The level of carbonation is very low (perhaps to fit better with kids and young adults who prefer less carbonation) but helps to make this seem more familiar than it is. Whether it is the sucralose or the low carbonation, the beverage seems extremely sweet. The best taste component is the mystery ginger note that is mildly perceptible.
The overall impression of Celsius cola is that of a lightly flavored cola-ginger beverage. The first experience you get when you open the bottle is citrus and ginger aromas. There is the familiarity of cola, but the comfort of ginger (as in ale) and citrus. This is not your traditional cola. However, there are no strong off flavors (just a very high sweetness) that might be expected with the vitamin blend.
Does the product deliver?
Older, traditional consumers are not likely to "get" Celsius. But it's not really for them. The target for this product is hip people – whether they are going to use this at the gym, in a beverage (perhaps balancing alcohol calories) or as part of a slimming program (go to spin class, drink one, go to pilates, drink one – maybe you get a tighter muscle or two).

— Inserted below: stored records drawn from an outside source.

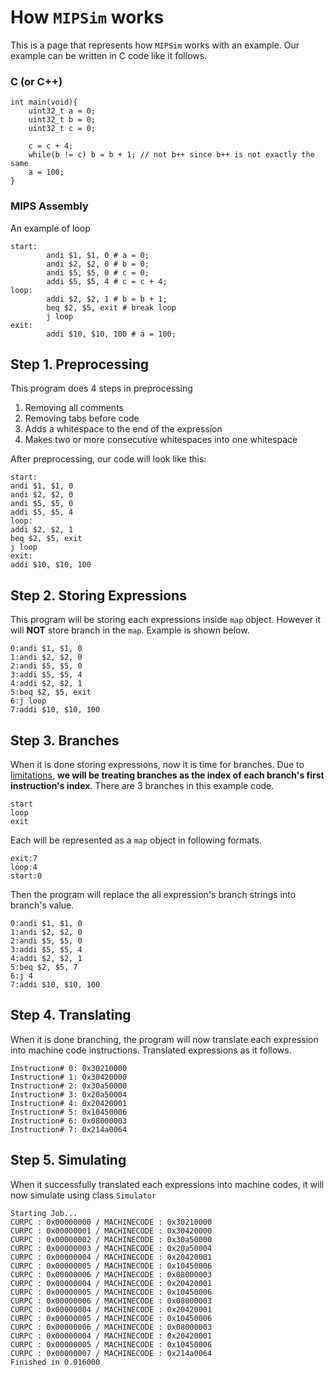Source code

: # How `MIPSim` works
This is a page that represents how `MIPSim` works with an example. Our example can be written in C code like it follows.
### C (or C++)
```
int main(void){
	uint32_t a = 0;
	uint32_t b = 0;
	uint32_t c = 0;
	
	c = c + 4;
	while(b != c) b = b + 1; // not b++ since b++ is not exactly the same
	a = 100;
}
```
### MIPS Assembly
An example of loop
```
start:
        andi $1, $1, 0 # a = 0;
        andi $2, $2, 0 # b = 0;
        andi $5, $5, 0 # c = 0;
        addi $5, $5, 4 # c = c + 4;
loop:
        addi $2, $2, 1 # b = b + 1;
        beq $2, $5, exit # break loop
        j loop 
exit:
        addi $10, $10, 100 # a = 100;
```

## Step 1. Preprocessing
This program does 4 steps in preprocessing
1. Removing all comments
2. Removing tabs before code
3. Adds a whitespace to the end of the expression
4. Makes two or more consecutive whitespaces into one whitespace

After preprocessing, our code will look like this:
```
start:
andi $1, $1, 0 
andi $2, $2, 0 
andi $5, $5, 0 
addi $5, $5, 4 
loop:
addi $2, $2, 1 
beq $2, $5, exit 
j loop 
exit:
addi $10, $10, 100 
```
## Step 2. Storing Expressions
This program will be storing each expressions inside `map` object. However it will **NOT** store branch in the `map`. Example is shown below. 
```
0:andi $1, $1, 0
1:andi $2, $2, 0
2:andi $5, $5, 0
3:addi $5, $5, 4
4:addi $2, $2, 1
5:beq $2, $5, exit
6:j loop
7:addi $10, $10, 100
```
## Step 3. Branches
When it is done storing expressions, now it is time for branches. Due to [limitations](https://github.com/gooday2die/MIPSim/blob/cpp/github/Limitations.md), **we will be treating branches as the index of each branch's first instruction's index**. There are 3 branches in this example code. 
```
start
loop
exit
```
Each will be represented as a `map` object in following formats.
```
exit:7
loop:4
start:0
```
Then the program will replace the all expression's branch strings into branch's value.
```
0:andi $1, $1, 0
1:andi $2, $2, 0
2:andi $5, $5, 0
3:addi $5, $5, 4
4:addi $2, $2, 1
5:beq $2, $5, 7
6:j 4
7:addi $10, $10, 100
```
## Step 4. Translating
When it is done branching, the program will now translate each expression into machine code instructions. Translated expressions as it follows.
```
Instruction# 0: 0x30210000
Instruction# 1: 0x30420000
Instruction# 2: 0x30a50000
Instruction# 3: 0x20a50004
Instruction# 4: 0x20420001
Instruction# 5: 0x10450006
Instruction# 6: 0x08000003
Instruction# 7: 0x214a0064
```
## Step 5. Simulating
When it successfully translated each expressions into machine codes, it will now simulate using class `Simulator`
```
Starting Job...
CURPC : 0x00000000 / MACHINECODE : 0x30210000
CURPC : 0x00000001 / MACHINECODE : 0x30420000
CURPC : 0x00000002 / MACHINECODE : 0x30a50000
CURPC : 0x00000003 / MACHINECODE : 0x20a50004
CURPC : 0x00000004 / MACHINECODE : 0x20420001
CURPC : 0x00000005 / MACHINECODE : 0x10450006
CURPC : 0x00000006 / MACHINECODE : 0x08000003
CURPC : 0x00000004 / MACHINECODE : 0x20420001
CURPC : 0x00000005 / MACHINECODE : 0x10450006
CURPC : 0x00000006 / MACHINECODE : 0x08000003
CURPC : 0x00000004 / MACHINECODE : 0x20420001
CURPC : 0x00000005 / MACHINECODE : 0x10450006
CURPC : 0x00000006 / MACHINECODE : 0x08000003
CURPC : 0x00000004 / MACHINECODE : 0x20420001
CURPC : 0x00000005 / MACHINECODE : 0x10450006
CURPC : 0x00000007 / MACHINECODE : 0x214a0064
Finished in 0.016000
```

The idea of burning calories while drinking is somewhat unbelievable – maybe frightening for some. But the familiarity of the flavors creates a level of comfort.
Clearly, however, this is not a replacement for diet cola.
The brand promises to be different. This beverage hears your needs and responds to them. We didn't try to see if we could burn calories and pounds, so we don't know if this will deliver on that promise or not. If indeed the "thermogenic blend "does increase metabolism by 12 percent over a 3-hour period," then "by replacing a regular soft drink with a bottle of Celsius every day for one year, even with no change in exercise habits, a person could theoretically lose up to 17 pounds," says company promotional materials.
The lightness of the flavor and the variety does give this product a lot of range throughout the day. The caffeine is a benefit for mid-morning and afternoon pick-me-ups, those times when you might want to eat a snack to get you going. Could this replace the diet beverage and the snack? Wow – now you have energy and no calories.
How to make the idea bigger
The makers should tell us how to use this product. Right now you have to figure out how to make it work. Or maybe that is the point. We don't know. We are just consumers with a few extra pounds to shed.
One of the big hurdles for this beverage is brand familiarity. Snapple did a great job of becoming a small brand that everyone knew. Red Bull did the same. Celsius needs to become more familiar, more of a trusted friend. It is different, and that introduces the fear factor. During our evaluation, people we asked to taste the product were unsure of even wanting to try it when they considered the concept of a thermogenic blend.
Rating: This product is a good try. It is sweet and leverages those familiar flavors we all know. The concept and the brand are unknown and so are a little scary.
Market Potential: Maybe. The product may connect with the targeted user group, but it also will scare off some consumers, as the knowledge base required to feel familiar with the idea of thermogenic beverages is not commonplace.
Hollis Ashman (email@example.com) is chief strategist and Jacqueline Beckley (firstname.lastname@example.org) is president of the Understanding and Insight Group, a strategy, business and product development firm. See www.theuandigroup.com.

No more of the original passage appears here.